Find the line with "The output alpha" in the entries below. Repeat it, every following line, and the line with "to predict; if", exactly and with nothing added.

Input material:
((
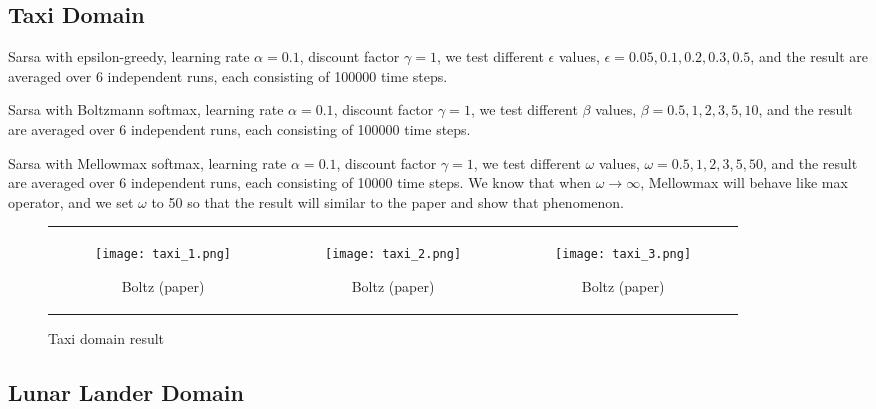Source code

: \subsection{Taxi Domain}

Sarsa with epsilon-greedy, learning rate $\alpha = 0.1$, discount factor $\gamma = 1 $, we test different $\epsilon$ values, $\epsilon = 0.05, 0.1, 0.2, 0.3, 0.5$, and the result are averaged over 6 independent runs, each consisting of 100000 time steps.

Sarsa with Boltzmann softmax, learning rate $\alpha = 0.1$, discount factor $\gamma = 1 $, we test different $\beta$ values, $\beta = 0.5, 1, 2, 3, 5, 10$, and the result are averaged over 6 independent runs, each consisting of 100000 time steps.

Sarsa with Mellowmax softmax, learning rate $\alpha = 0.1$, discount factor $\gamma = 1 $, we test different $\omega$ values, $\omega = 0.5, 1, 2, 3, 5, 50$, and the result are averaged over 6 independent runs, each consisting of 10000 time steps. We know that when $\omega \to \infty$, Mellowmax will behave like max operator, and we set $\omega$ to 50 so that the result will similar to the paper and show that phenomenon.

{\centering
\begin{figure}[H]
\begin{tabular}{ccc}
\begin{subfigure}{0.32\textwidth}\centering\texttt{[image: taxi\_1.png]}\caption{Boltz (paper)}\end{subfigure}&
\begin{subfigure}{0.32\textwidth}\centering\texttt{[image: taxi\_2.png]}\caption{Boltz (paper)}\end{subfigure}&
\begin{subfigure}{0.32\textwidth}\centering\texttt{[image: taxi\_3.png]}\caption{Boltz (paper)}\end{subfigure}\\
\end{tabular}
\caption{Taxi domain result}
\end{figure}}



\subsection{Lunar Lander Domain}
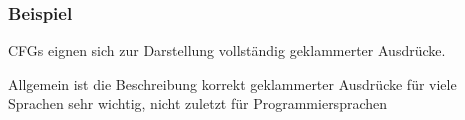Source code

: \documentclass[onlymath]{beamer}
\begin{document}
\begin{frame}\frametitle{Beispiel}

CFGs eignen sich zur Darstellung vollständig geklammerter Ausdrücke.
\bigskip

\bigskip

Allgemein ist die Beschreibung korrekt geklammerter Ausdrücke für viele Sprachen sehr wichtig, nicht zuletzt für Programmiersprachen

\end{frame}
\end{document}
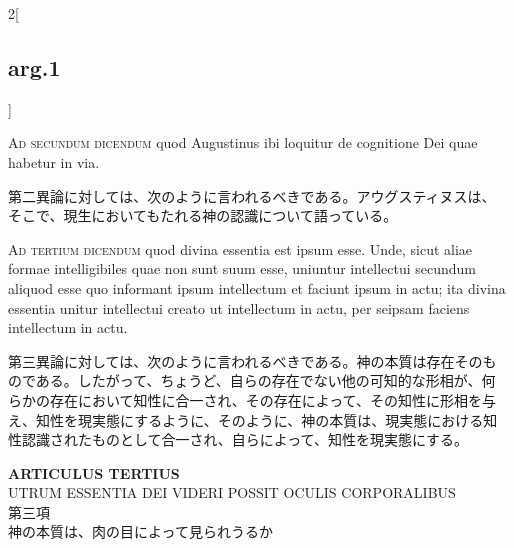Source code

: \documentclass[paper=a4paper,fontsize=10pt,jafontsize=9pt,titlepage]{jlreq}
\begin{document}
\begin{paracol}{2}[\subsection{arg.1}]
\switchcolumn*[\subsection{ad.2}]

{\scshape  Ad secundum dicendum} quod Augustinus ibi loquitur de
cognitione Dei quae habetur in via.

\switchcolumn

第二異論に対しては、次のように言われるべきである。アウグスティヌスは、
そこで、現生においてもたれる神の認識について語っている。

\switchcolumn*[\subsection{ad.3}]

{\scshape Ad tertium dicendum} quod divina essentia est ipsum esse. Unde,
sicut aliae formae intelligibiles quae non sunt suum esse, uniuntur
intellectui secundum aliquod esse quo informant ipsum intellectum et
faciunt ipsum in actu; ita divina essentia unitur intellectui creato
ut intellectum in actu, per seipsam faciens intellectum in actu.

\switchcolumn

第三異論に対しては、次のように言われるべきである。神の本質は存在そのも
のである。したがって、ちょうど、自らの存在でない他の可知的な形相が、何
らかの存在において知性に合一され、その存在によって、その知性に形相を与
え、知性を現実態にするように、そのように、神の本質は、現実態における知
性認識されたものとして合一され、自らによって、知性を現実態にする。

\end{paracol}
\newpage

\begin{center}
{\Large {\bfseries ARTICULUS TERTIUS}}\\
{\large UTRUM ESSENTIA DEI VIDERI POSSIT OCULIS CORPORALIBUS}\\
{\large 第三項\\神の本質は、肉の目によって見られうるか}
\end{center}

{}
\setcounter{section}{3}
\setcounter{subsection}{0}
\end{document}
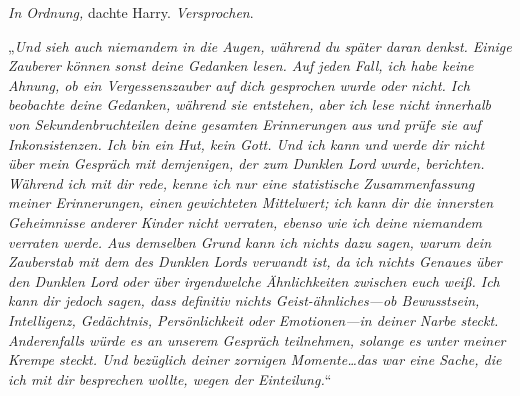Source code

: \emph{In Ordnung,} dachte Harry. \emph{Versprochen}.

„\emph{Und sieh auch niemandem in die Augen, während du später daran denkst. Einige Zauberer können sonst deine Gedanken lesen. Auf jeden Fall, ich habe keine Ahnung, ob ein Vergessenszauber auf dich gesprochen wurde oder nicht. Ich beobachte deine Gedanken, während sie entstehen, aber ich lese nicht innerhalb von Sekundenbruchteilen deine gesamten Erinnerungen aus und prüfe sie auf Inkonsistenzen. Ich bin ein Hut, kein Gott. Und ich kann und werde dir nicht über mein Gespräch mit demjenigen, der zum Dunklen Lord wurde, berichten. Während ich mit dir rede, \emph{kenne} ich nur eine statistische Zusammenfassung meiner Erinnerungen, einen gewichteten Mittelwert; ich \emph{kann} dir die innersten Geheimnisse anderer Kinder nicht verraten, ebenso wie ich deine niemandem verraten werde. Aus demselben Grund kann ich nichts dazu sagen, warum dein Zauberstab mit dem des Dunklen Lords verwandt ist, da ich nichts Genaues über den Dunklen Lord oder über irgendwelche Ähnlichkeiten zwischen euch weiß. Ich \emph{kann} dir jedoch sagen, dass definitiv nichts Geist-ähnliches—ob Bewusstsein, Intelligenz, Gedächtnis, Persönlichkeit oder Emotionen—in deiner Narbe steckt. Anderenfalls würde es an unserem Gespräch teilnehmen, solange es unter meiner Krempe steckt. Und bezüglich deiner zornigen Momente…das war eine Sache, die ich mit dir besprechen wollte, wegen der Einteilung.}“

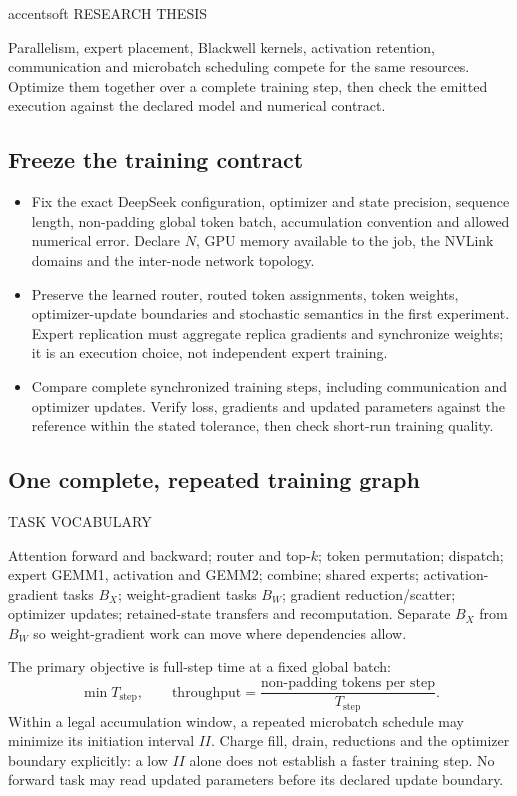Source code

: \documentclass[10pt]{article}
\newcommand{\mono}{\ttfamily}
\newenvironment{callA}{\begin{callbox}[accent]{accentsoft}}{\end{callbox}}
\newcommand{\ct}[1]{{\mono\fontsize{7.2}{8}\selectfont\color{ink2}\MakeUppercase{#1}}\par\vspace{2pt}}
\newenvironment{tight}
  {\begin{itemize}[leftmargin=13pt,itemsep=4pt,topsep=4pt,parsep=0pt,
     label=\textcolor{ink3}{\footnotesize$\bullet$}]\color{ink2}}
  {\end{itemize}}
\begin{document}
\begin{callA}
\ct{Research thesis}
Parallelism, expert placement, Blackwell kernels, activation retention,
communication and microbatch scheduling compete for the same resources.
Optimize them together over a complete training step, then check the emitted
execution against the declared model and numerical contract.
\end{callA}

\subsection{Freeze the training contract}
\begin{tight}
\item Fix the exact DeepSeek configuration, optimizer and state precision,
sequence length, non-padding global token batch, accumulation convention and
allowed numerical error. Declare $N$, GPU memory available to the job, the
NVLink domains and the inter-node network topology.
\item Preserve the learned router, routed token assignments, token weights,
optimizer-update boundaries and stochastic semantics in the first experiment.
Expert replication must aggregate replica gradients and synchronize weights;
it is an execution choice, not independent expert training.
\item Compare complete synchronized training steps, including communication
and optimizer updates. Verify loss, gradients and updated parameters against
the reference within the stated tolerance, then check short-run training quality.
\end{tight}

\subsection{One complete, repeated training graph}
\begin{card}
\ct{Task vocabulary}
Attention forward and backward; router and top-$k$; token permutation;
dispatch; expert GEMM1, activation and GEMM2; combine; shared experts;
activation-gradient tasks $B_X$; weight-gradient tasks $B_W$; gradient
reduction/scatter; optimizer updates; retained-state transfers and recomputation.
Separate $B_X$ from $B_W$ so weight-gradient work can move where dependencies allow.
\end{card}
The primary objective is full-step time at a fixed global batch:
\[
 \min T_{\mathrm{step}},\qquad
 \mathrm{throughput}=\frac{\text{non-padding tokens per step}}{T_{\mathrm{step}}}.
\]
Within a legal accumulation window, a repeated microbatch schedule may minimize
its initiation interval $II$. Charge fill, drain, reductions and the optimizer
boundary explicitly: a low $II$ alone does not establish a faster training step.
No forward task may read updated parameters before its declared update boundary.
\end{document}
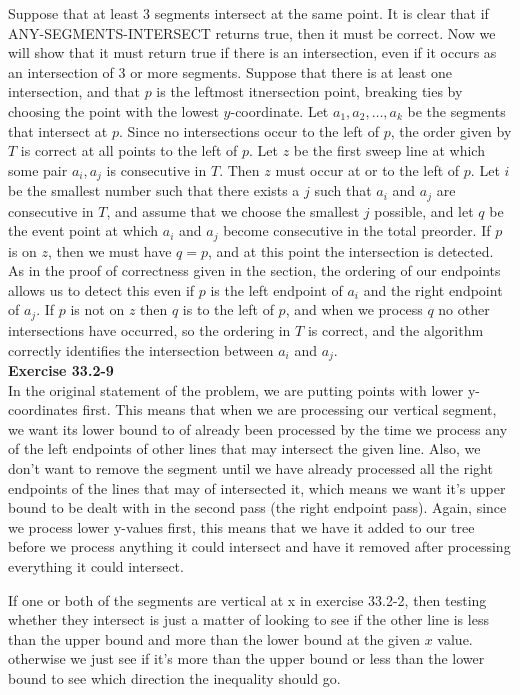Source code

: \documentclass{article}
\begin{document}
Suppose that at least 3 segments intersect at the same point.  It is clear that if ANY-SEGMENTS-INTERSECT returns true, then it must be correct.  Now we will show that it must return true if there is an intersection, even if it occurs as an intersection of 3 or more segments.  Suppose that there is at least one intersection, and that $p$ is the leftmost itnersection point, breaking ties by choosing the point with the lowest $y$-coordinate.  Let $a_1, a_2, \ldots, a_k$ be the segments that intersect at $p$.  Since no intersections occur to the left of $p$, the order given by $T$ is correct at all points to the left of $p$.  Let $z$ be the first sweep line at which some pair $a_i, a_j$ is consecutive in $T$. Then $z$ must occur at or to the left of $p$.  Let $i$ be the smallest number such that there exists a $j$ such that $a_i$ and $a_j$ are consecutive in $T$, and assume that we choose the smallest $j$ possible, and let $q$ be the event point at which $a_i$ and $a_j$ become consecutive in the total preorder.  If $p$ is on $z$, then we must have $q=p$, and at this point the intersection is detected. As in the proof of correctness given in the section, the ordering of our endpoints allows us to detect this even if $p$ is the left endpoint of $a_i$ and the right endpoint of $a_j$.  If $p$ is not on $z$ then $q$ is to the left of $p$, and when we process $q$ no other intersections have occurred, so the ordering in $T$ is correct, and the algorithm correctly identifies the intersection between $a_i$ and $a_j$. \\


\noindent\textbf{Exercise 33.2-9}\\

In the original statement of the problem, we are putting points with lower y-coordinates first. This means that when we are processing our vertical segment, we want its  lower bound to of already been processed by the time we process any of the left endpoints of other lines that may intersect the given line.  Also, we don't want to remove the segment until we have already processed all the right endpoints of the lines that may of intersected it, which means we want it's upper bound to be dealt with in the second pass (the right endpoint pass). Again, since we process lower y-values first, this means that we have it added to our tree before we process anything it could intersect and have it removed after processing everything it could intersect.

If one or both of the segments are vertical at x in exercise 33.2-2, then testing whether they intersect is just a matter of looking to see if the other line is less than the upper bound and more than the lower bound at the given $x$ value. otherwise we just see if it's more than the upper bound or less than the lower bound to see which direction the inequality should go.\\
\end{document}
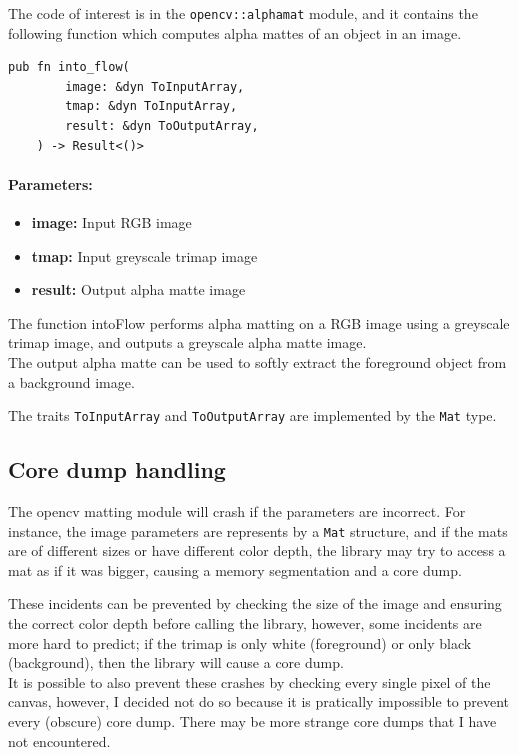 \documentclass[a4paper]{article}
\begin{document}
The code of interest is in the \texttt{opencv::alphamat} module,
and it contains the following function which computes alpha mattes of an object in an image.

\begin{lstlisting}[style=Rust, style=boxed]
    pub fn into_flow(
        image: &dyn ToInputArray,
        tmap: &dyn ToInputArray,
        result: &dyn ToOutputArray,
    ) -> Result<()>
\end{lstlisting}

\paragraph{Parameters:}
\begin{itemize}
    \item \textbf{image:} Input RGB image
    \item \textbf{tmap:} Input greyscale trimap image
    \item \textbf{result:} Output alpha matte image
\end{itemize}

The function intoFlow performs alpha matting on a RGB image
using a greyscale trimap image, and outputs a greyscale alpha matte image. \\
The output alpha matte can be used to softly extract the foreground
object from a background image. %

The \gls{trait}s \texttt{ToInputArray} and \texttt{ToOutputArray}
are implemented by the \texttt{Mat} type.

\pagebreak

\subsection{Core dump handling}

The opencv matting module will crash if the parameters
are incorrect. For instance, the image parameters are represents by a
\texttt{Mat} structure, and if the mats are of different sizes or have different color depth,
the library may try to access a mat as if it was bigger, causing a memory segmentation
and a core dump.

These incidents can be prevented by checking the size of the image and ensuring the correct
color depth before calling the library, however, some incidents are more hard
to predict; if the trimap is only white (foreground) or only black (background),
then the library will cause a core dump. \\
It is possible to also prevent these crashes by checking every single pixel
of the canvas, however, I decided not do so because it is pratically impossible
to prevent every (obscure) core dump. There may be more strange core dumps
that I have not encountered.
\end{document}
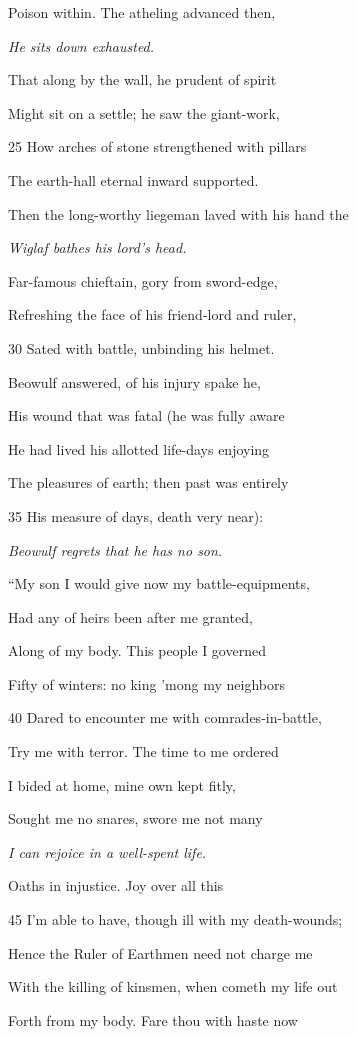 Poison within. The atheling advanced then,

\emph{He sits down exhausted.}

That along by the wall, he prudent of spirit

Might sit on a settle; he saw the giant-work,

25
How arches of stone strengthened with pillars

The earth-hall eternal inward supported.

Then the long-worthy liegeman laved with his hand the

\emph{Wiglaf bathes his
lord’s head.}

Far-famous chieftain, gory from sword-edge,

Refreshing the face of his friend-lord and ruler,

30
Sated with battle, unbinding his helmet.

Beowulf answered, of his injury spake he,

His wound that was fatal (he was fully aware

He had lived his allotted life-days enjoying

The pleasures of earth; then past was entirely

35
His measure of days, death very near):

\emph{Beowulf regrets
that he has no son.}

“My son I would give now my battle-equipments,

Had any of heirs been after me granted,

Along of my body. This people I governed

Fifty of winters: no king ’mong my neighbors

40
Dared to encounter me with comrades-in-battle,

Try me with terror. The time to me ordered

I bided at home, mine own kept fitly,

Sought me no snares, swore me not many

\emph{I can rejoice in a
well-spent life.}

Oaths in injustice. Joy over all this

45
I’m able to have, though ill with my death-wounds;

Hence the Ruler of Earthmen need not charge me

With the killing of kinsmen, when cometh my life out

Forth from my body. Fare thou with haste now

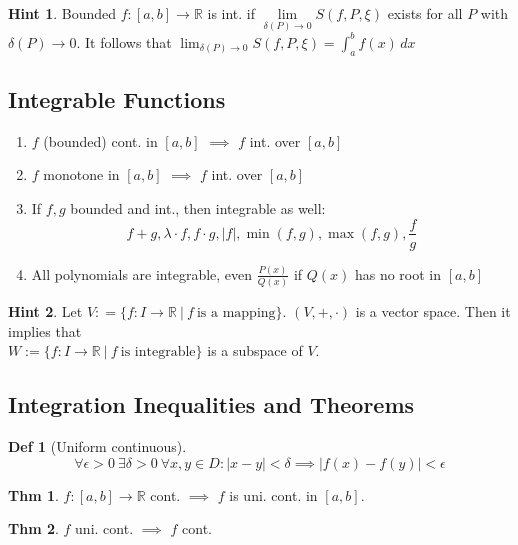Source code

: \documentclass[a4paper, 10pt]{article}
\theoremstyle{definition}
\newtheorem*{theorem}{Thm}
\newtheorem*{definition}{Def}
\newtheorem*{note_wrapper}{Hint}
\theoremstyle{named}
\newenvironment{note}%
    {\begin{mdframed}[style=trick]\begin{note_wrapper}}%
    {\end{note_wrapper}\end{mdframed}}
\newcommand{\R}{\mathbb{R}}
\begin{document}
\begin{note}
    Bounded $f: [a, b] \to \R$ is int. if $\lim\limits_{\delta(P) \to 0} S(f, P, \xi)$ exists for all $P$ with $\delta(P) \to 0$. It follows that \newline $\lim_{\delta(P) \to 0} S(f, P, \xi) = \int_a^b f(x) \,dx$
\end{note}

\subsection{Integrable Functions}
\begin{enumerate}
    \item $f$ (bounded) cont. in $[a, b]$ $\implies$ $f$ int. over $[a, b]$
    \item $f$ monotone in $[a, b]$ $\implies$ $f$ int. over $[a, b]$
    \item If $f, g$ bounded and int., then integrable as well:
    $$f + g, \lambda \cdot f, f \cdot g, |f|, \min(f, g), \max(f,g), \frac{f}{g}$$
    \item All polynomials are integrable, even $\frac{P(x)}{Q(x)}$ if $Q(x)$ has no root in $[a, b]$
\end{enumerate}

\begin{note}
    Let $V: = \{f: I \to \R \ | \ f \ \text{is a mapping}\}$. $(V, +, \cdot)$ is a vector space.
    Then it implies that \\
    $W := \{f: I \to \R \ | \ f \ \text{is integrable}\}$ is a subspace of $V$.
\end{note}

\subsection{Integration Inequalities and Theorems}
\begin{definition}[Uniform continuous]
    $$\forall \epsilon > 0 \ \exists \delta > 0 \ \forall x,y \in D: |x - y| < \delta \implies |f(x) - f(y)| < \epsilon $$
\end{definition}

\begin{theorem}
    $f: [a, b] \to \R$ cont. $\implies$ $f$ is uni. cont. in $[a, b]$.
\end{theorem}

\begin{theorem}
    $f$ uni. cont. $\implies$ $f$ cont.
\end{theorem}
\end{document}

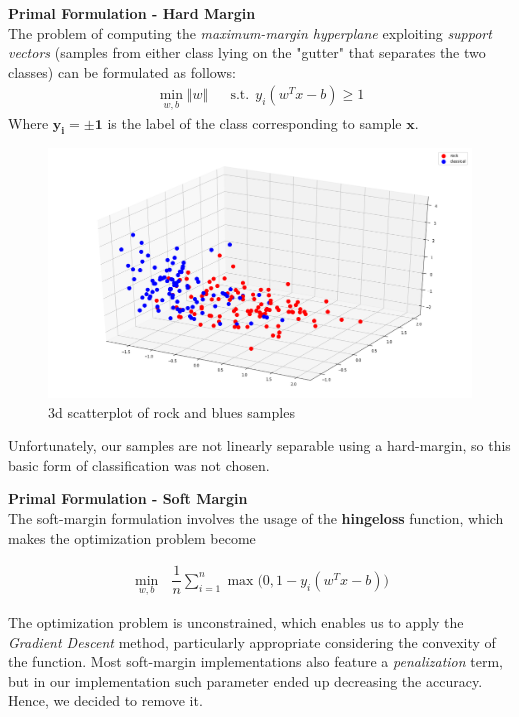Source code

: \documentclass[12pt]{article}
\begin{document}
	\textbf{Primal Formulation - Hard Margin}\\
	The problem of computing the \textit{maximum-margin hyperplane} exploiting \textit{support vectors} (samples from either class lying on the "gutter" that separates the two classes) can be formulated as follows:\\
	\begin{align}
		\min_{w,b} \Vert w \Vert &&
		\text{s.t.}\ \ y_i(w^Tx-b)\ge 1
	\end{align} 
	Where $\mathbf{y_i =\pm 1}$ is the label of the class corresponding to sample $\mathbf{x}$.\\
	
	\begin{figure}[H]
		\hspace{120pt}\includegraphics[scale=0.2]{exp1_legend}
		\caption{3d scatterplot of rock and blues samples}
	\end{figure}
	
	Unfortunately, our samples are not linearly separable using a hard-margin, so this basic form of classification was not chosen.\newpage
	
	\textbf{Primal Formulation - Soft Margin}\\
	The soft-margin formulation involves the usage of the \textbf{hingeloss} function, which makes the optimization problem become
	
	\begin{align}
		\min_{w,b}\ \ \ \dfrac {1}{n} \sum_{i=1}^n{\max{\Big(0,1-y_i(w^Tx-b)\Big)}}
	\end{align}

	The optimization problem is unconstrained, which enables us to apply the \textit{Gradient Descent} method, particularly appropriate considering the convexity of the function. Most soft-margin implementations also feature a \textit{penalization} term, but in our implementation such parameter ended up decreasing the accuracy. Hence, we decided to remove it.
	
\end{document}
))
Completed task:
The output alpha matte can be used to softly extract the foreground
object from a background image. %

The \gls{trait}s \texttt{ToInputArray} and \texttt{ToOutputArray}
are implemented by the \texttt{Mat} type.

\pagebreak

\subsection{Core dump handling}

The opencv matting module will crash if the parameters
are incorrect. For instance, the image parameters are represents by a
\texttt{Mat} structure, and if the mats are of different sizes or have different color depth,
the library may try to access a mat as if it was bigger, causing a memory segmentation
and a core dump.

These incidents can be prevented by checking the size of the image and ensuring the correct
color depth before calling the library, however, some incidents are more hard
to predict; if the trimap is only white (foreground) or only black (background),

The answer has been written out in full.